A ruling by a Marin County judge has lifted a 2012 injunction issued by the same court which had blocked executions in California. The ruling by Superior Court Judge Roy O. Chernus answered a January 21, 2018 motion by the Criminal Justice Legal Foundation (CJLF) on behalf of Kermit Alexander. Alexander’s mother, sister, and two nephews were murdered in 1984 by gang member Tiequon Cox, who is on death row awaiting execution. Alexander is also the proponent of Proposition 66, the initiative adopted in 2016 to remove unnecessary delay from the state’s death penalty process.
One of the causes of delay was a court-ordered requirement that execution protocols be adopted under the state’s cumbersome Administrative Procedure Act. The 2012 injunction was issued after condemned murderer Michael Sims claimed that the California Department of Corrections and Rehabilitation (CDCR) had failed to properly meet that requirement. That requirement was eliminated by Proposition 66.
After legal challenges to the initiative were rejected by the California Supreme Court last October, the state could have immediately moved to have the injunction vacated. In January, CJLF filed the motion, which was later joined by the CDCR.
A hearing on the motion was set for today. Yesterday, Judge Chernus issued a tentative ruling granting the motion. When the attorneys for Sims declined to challenge that ruling in oral argument, the hearing was cancelled and the ruling became final.
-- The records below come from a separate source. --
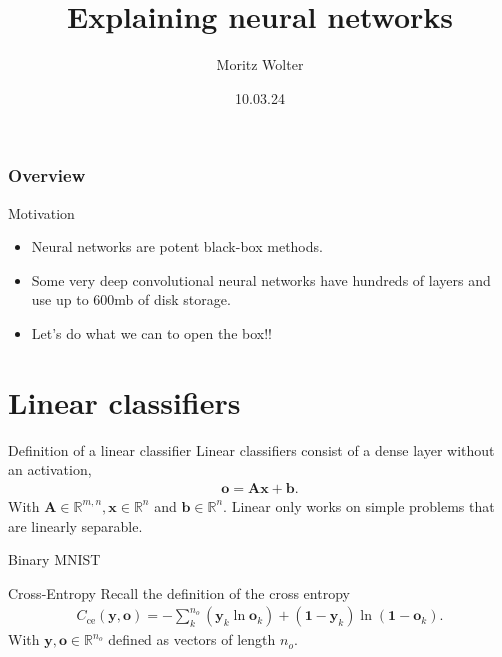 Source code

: \documentclass{beamer}
\title{Explaining neural networks}
\date{10.03.24}
\institute{High-Performance Computing and Analytics Lab}
\author{Moritz Wolter}
\begin{document}
    \maketitle

    \begin{frame}
    \frametitle{Overview} 
    \tableofcontents
    \end{frame}

    \begin{frame}{Motivation}
      \begin{itemize}
        \item Neural networks are potent black-box methods.
        \item Some very deep convolutional neural networks have hundreds of layers and use up to 600mb of disk storage.
        \item Let's do what we can to open the box!!
      \end{itemize}
    \end{frame}

    \section{Linear classifiers}
    \begin{frame}{Definition of a linear classifier}
      Linear classifiers consist of a dense layer without an activation,
      \begin{align}
        \mathbf{o} = \mathbf{A}\mathbf{x} + \mathbf{b}.
      \end{align}
      With $\mathbf{A} \in \mathbb{R}^{m,n}, \mathbf{x} \in \mathbb{R}^{n}$ and $\mathbf{b} \in \mathbb{R}^{n}$.
      Linear only works on simple problems that are linearly separable.
    \end{frame}

    \begin{frame}{Binary MNIST}
      \begin{figure}
        
        
      \end{figure}
    \end{frame}

    \begin{frame}{Cross-Entropy}
      Recall the definition of the cross entropy
      \begin{align}
        C_{\text{ce}}(\mathbf{y}, \mathbf{o}) = -\sum_k^{n_o} ( \mathbf{y}_k  \ln \mathbf{o}_k) 
                                   + (\mathbf{1} - \mathbf{y}_k)
                                      \ln(\mathbf{1} - \mathbf{o}_k).
       \end{align}
       With $\mathbf{y},\mathbf{o} \in \mathbb{R}^{n_o}$ defined as vectors of length $n_o$.
    \end{frame}
\end{document}
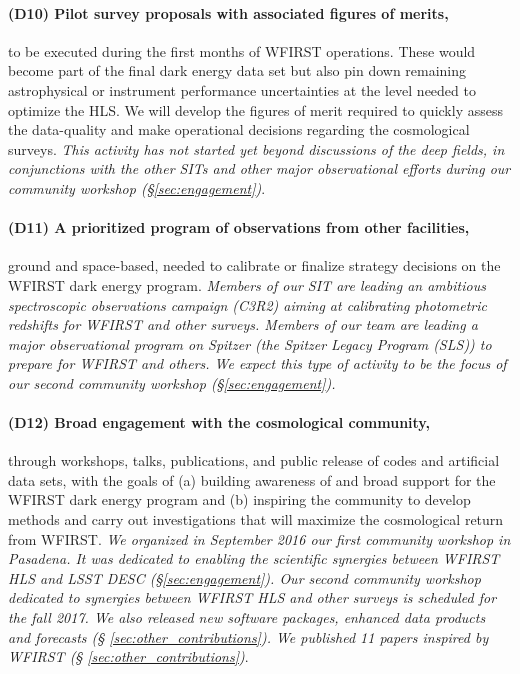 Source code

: \paragraph*{(D10) Pilot survey proposals with associated figures of merits,} to
be executed during the first months of WFIRST operations. These would become
part of the final dark energy data set but also pin down remaining astrophysical
or instrument performance uncertainties at the level needed to optimize the HLS.
We will develop the figures of merit required to quickly assess the data-quality
and make operational decisions regarding the cosmological surveys. \emph{This
activity has not started yet beyond discussions of the deep fields, in
conjunctions with the other SITs and other major observational efforts during
our community workshop (\S \ref{sec:engagement})}.

\paragraph*{(D11) A prioritized program of observations from other facilities,}
ground and space-based, needed to calibrate or finalize strategy decisions on
the WFIRST dark energy program. \emph{Members of our SIT are leading an
ambitious spectroscopic observations campaign (C3R2) aiming at calibrating photometric redshifts
for WFIRST and other surveys. Members of our team are leading a major
observational program on Spitzer (the Spitzer Legacy Program (SLS)) to prepare for WFIRST and others. We expect this type of activity to be the focus of our second community workshop (\S \ref{sec:engagement}).}

\paragraph*{(D12) Broad engagement with the cosmological community,} through
workshops, talks, publications, and public release of codes and artificial data
sets, with the goals of (a) building awareness of and broad support for the
WFIRST dark energy program and (b) inspiring the community to develop methods
and carry out investigations that will maximize the cosmological return from
WFIRST. \emph{We organized in September 2016 our first community workshop in
Pasadena. It was dedicated to enabling the scientific synergies between WFIRST HLS and
LSST DESC (\S \ref{sec:engagement}). Our second community workshop dedicated to
synergies between WFIRST HLS and other surveys is scheduled for the fall 2017. We also
released new software packages, enhanced data products and forecasts (\S
\ref{sec:other_contributions}). We published 11 papers inspired by WFIRST (\S
\ref{sec:other_contributions})}.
Responding to the ruling, CJLF Legal Director Kent Scheidegger said, “this is the first of several legal steps necessary to resume executions in California. There is a federal court injunction which must also be lifted, and death penalty opponents have filed new lawsuits to block executions. We will be taking action to address these obstacles in the weeks ahead. The voters have spoken, and we will do what it takes to see that the law they enacted is enforced.”